Thursday, September 29, 2005

Blended Learning

I am very late to the blog... hope someone comes back and look at older messages. As I have returned to school at IUB, I have experienced blending to some extent in almost all of my classes. My focus being Informatics and IST may have a lot to do with that. Most classes take advantage of this forum (Oncourse) to post informaiton and news. Computer Science courses had chat groups before Oncourse came to play. I posted more than one cry for help while trying to figure out a line of programming. The instructors wanted students to help students out of the theory that helping others enforces what you learn. I believe that it proved true and found it helpful. Most recently I had an instructor that used Oncourse as a means to organize the students in groups for a group project. I found using that type of posting very frustrating to achieve the goal. I am unsure why that format was chosen. As I become used to being able to access class materials and assistance at any time (day or night, hence the time of this posting), I am disappointed when I attend a class that does not use some blend. It seems very confining.
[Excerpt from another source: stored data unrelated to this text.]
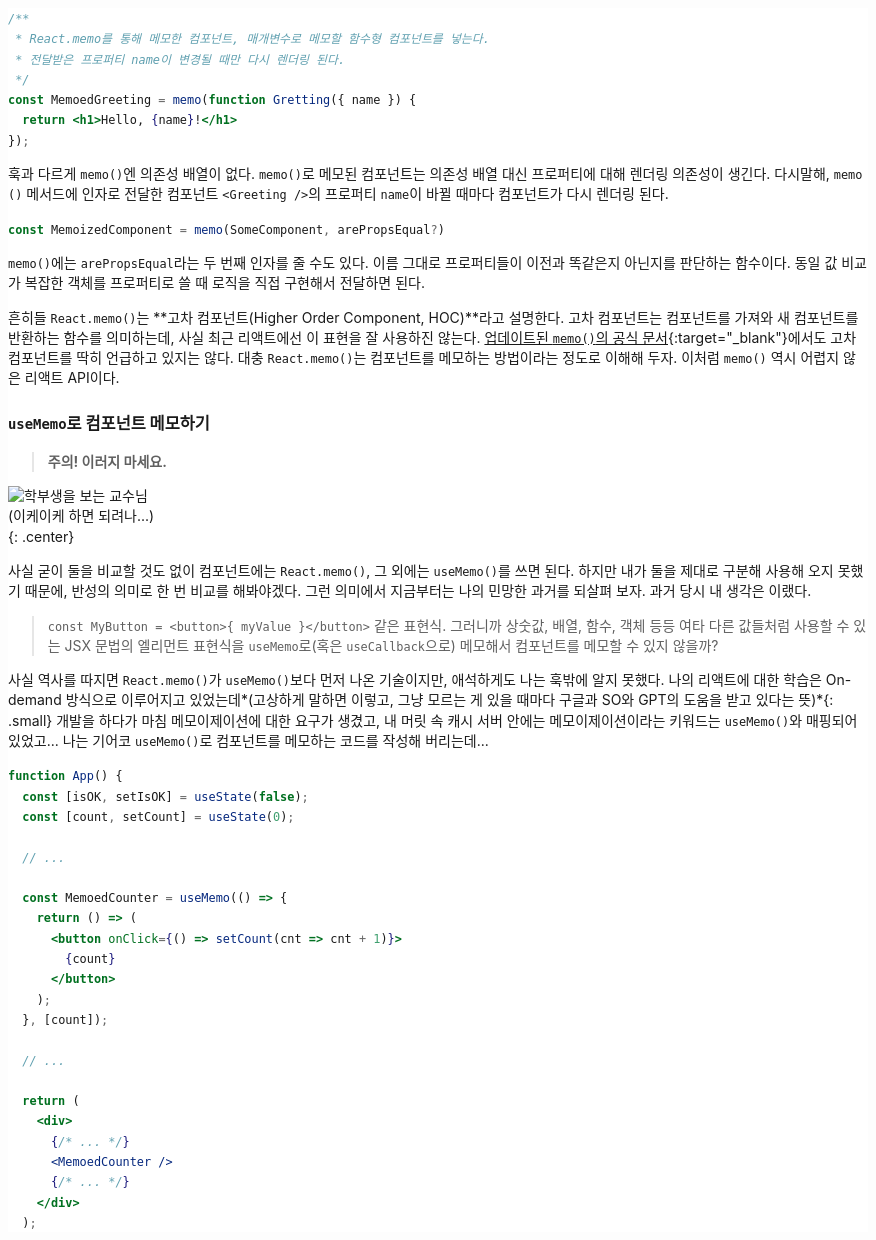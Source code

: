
 ```jsx
/**
 * React.memo를 통해 메모한 컴포넌트, 매개변수로 메모할 함수형 컴포넌트를 넣는다.
 * 전달받은 프로퍼티 name이 변경될 때만 다시 렌더링 된다.
 */
const MemoedGreeting = memo(function Gretting({ name }) {
  return <h1>Hello, {name}!</h1>
});
```

훅과 다르게 `memo()`엔 의존성 배열이 없다. `memo()`로 메모된 컴포넌트는 의존성 배열 대신 프로퍼티에 대해 렌더링 의존성이 생긴다. 다시말해, `memo()` 메서드에 인자로 전달한 컴포넌트 `<Greeting />`의 프로퍼티 `name`이 바뀔 때마다 컴포넌트가 다시 렌더링 된다.

```jsx
const MemoizedComponent = memo(SomeComponent, arePropsEqual?)
```

`memo()`에는 `arePropsEqual`라는 두 번째 인자를 줄 수도 있다. 이름 그대로 프로퍼티들이 이전과 똑같은지 아닌지를 판단하는 함수이다. 동일 값 비교가 복잡한 객체를 프로퍼티로 쓸 때 로직을 직접 구현해서 전달하면 된다.

흔히들 `React.memo()`는 **고차 컴포넌트(Higher Order Component, HOC)**라고 설명한다. 고차 컴포넌트는 컴포넌트를 가져와 새 컴포넌트를 반환하는 함수를 의미하는데, 사실 최근 리액트에선 이 표현을 잘 사용하진 않는다. [업데이트된 `memo()`의 공식 문서](https://react.dev/reference/react/memo){:target="_blank"}에서도 고차 컴포넌트를 딱히 언급하고 있지는 않다. 대충 `React.memo()`는 컴포넌트를 메모하는 방법이라는 정도로 이해해 두자. 이처럼 `memo()` 역시 어렵지 않은 리액트 API이다.

### `useMemo`로 컴포넌트 메모하기

> **주의! 이러지 마세요.**

![학부생을 보는 교수님](https://i.postimg.cc/wBcn27WF/image.gif)  
(이케이케 하면 되려나...)  
{: .center}

사실 굳이 둘을 비교할 것도 없이 컴포넌트에는 `React.memo()`, 그 외에는 `useMemo()`를 쓰면 된다. 하지만 내가 둘을 제대로 구분해 사용해 오지 못했기 때문에, 반성의 의미로 한 번 비교를 해봐야겠다. 그런 의미에서 지금부터는 나의 민망한 과거를 되살펴 보자. 과거 당시 내 생각은 이랬다.

> `const MyButton = <button>{ myValue }</button>` 같은 표현식. 그러니까 상숫값, 배열, 함수, 객체 등등 여타 다른 값들처럼 사용할 수 있는 JSX 문법의 엘리먼트 표현식을 `useMemo`로(혹은 `useCallback`으로) 메모해서 컴포넌트를 메모할 수 있지 않을까?

사실 역사를 따지면 `React.memo()`가 `useMemo()`보다 먼저 나온 기술이지만, 애석하게도 나는 훅밖에 알지 못했다. 나의 리액트에 대한 학습은 On-demand 방식으로 이루어지고 있었는데*(고상하게 말하면 이렇고, 그냥 모르는 게 있을 때마다 구글과 SO와 GPT의 도움을 받고 있다는 뜻)*{: .small} 개발을 하다가 마침 메모이제이션에 대한 요구가 생겼고, 내 머릿 속 캐시 서버 안에는 메모이제이션이라는 키워드는 `useMemo()`와 매핑되어 있었고... 나는 기어코 `useMemo()`로 컴포넌트를 메모하는 코드를 작성해 버리는데...

```jsx
function App() {
  const [isOK, setIsOK] = useState(false);
  const [count, setCount] = useState(0);

  // ...

  const MemoedCounter = useMemo(() => {
    return () => (
      <button onClick={() => setCount(cnt => cnt + 1)}>
        {count}
      </button>
    );
  }, [count]);

  // ...

  return (
    <div>
      {/* ... */}
      <MemoedCounter />
      {/* ... */}
    </div>
  );
```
engaging CMC - Christina L Bezzy (Sep 30, 2005 12:22 am)

Hi Frank,
Have you thought about setting a certain time (or several times) for Oncourse communications. Or, as Dr. Bonk does with us, request each student replies to at least one other. It seems you could use the rephrased lines of chat as the start of f2f discussions probing the students to think deeper. I don't know that you will acheive an extensive amount of deep learning through the online discussions by themselves. You can use the student's thoughts as a means of understanding the students and their thought processes. Using the online communication as a start to the learning process followed up with f2f interacitions instead of the reverse could drive your teaching to engage the students into higher learning. Then you would have acheived what I have come to think of as blended learning.

1 Comments:

Blogger Curt Bonk said...

Indeed, access to online materials at any time is important as is access to the varied forms of online communication. Helping each other is a way to reinforce learning. You learn it better when you are a teacher. Those computer science professors are very smart. They also use problem and project based learning in some of their classes without formal training in why these work; they just know that they do. I read their lesson overview one day for one of their database classes and was blown away by how well this fit with PBL theory.

I too am disapppointed when there is not any blend since there are so many technologies that we can use. Podcasting, webstreaming, video conferencing, etc.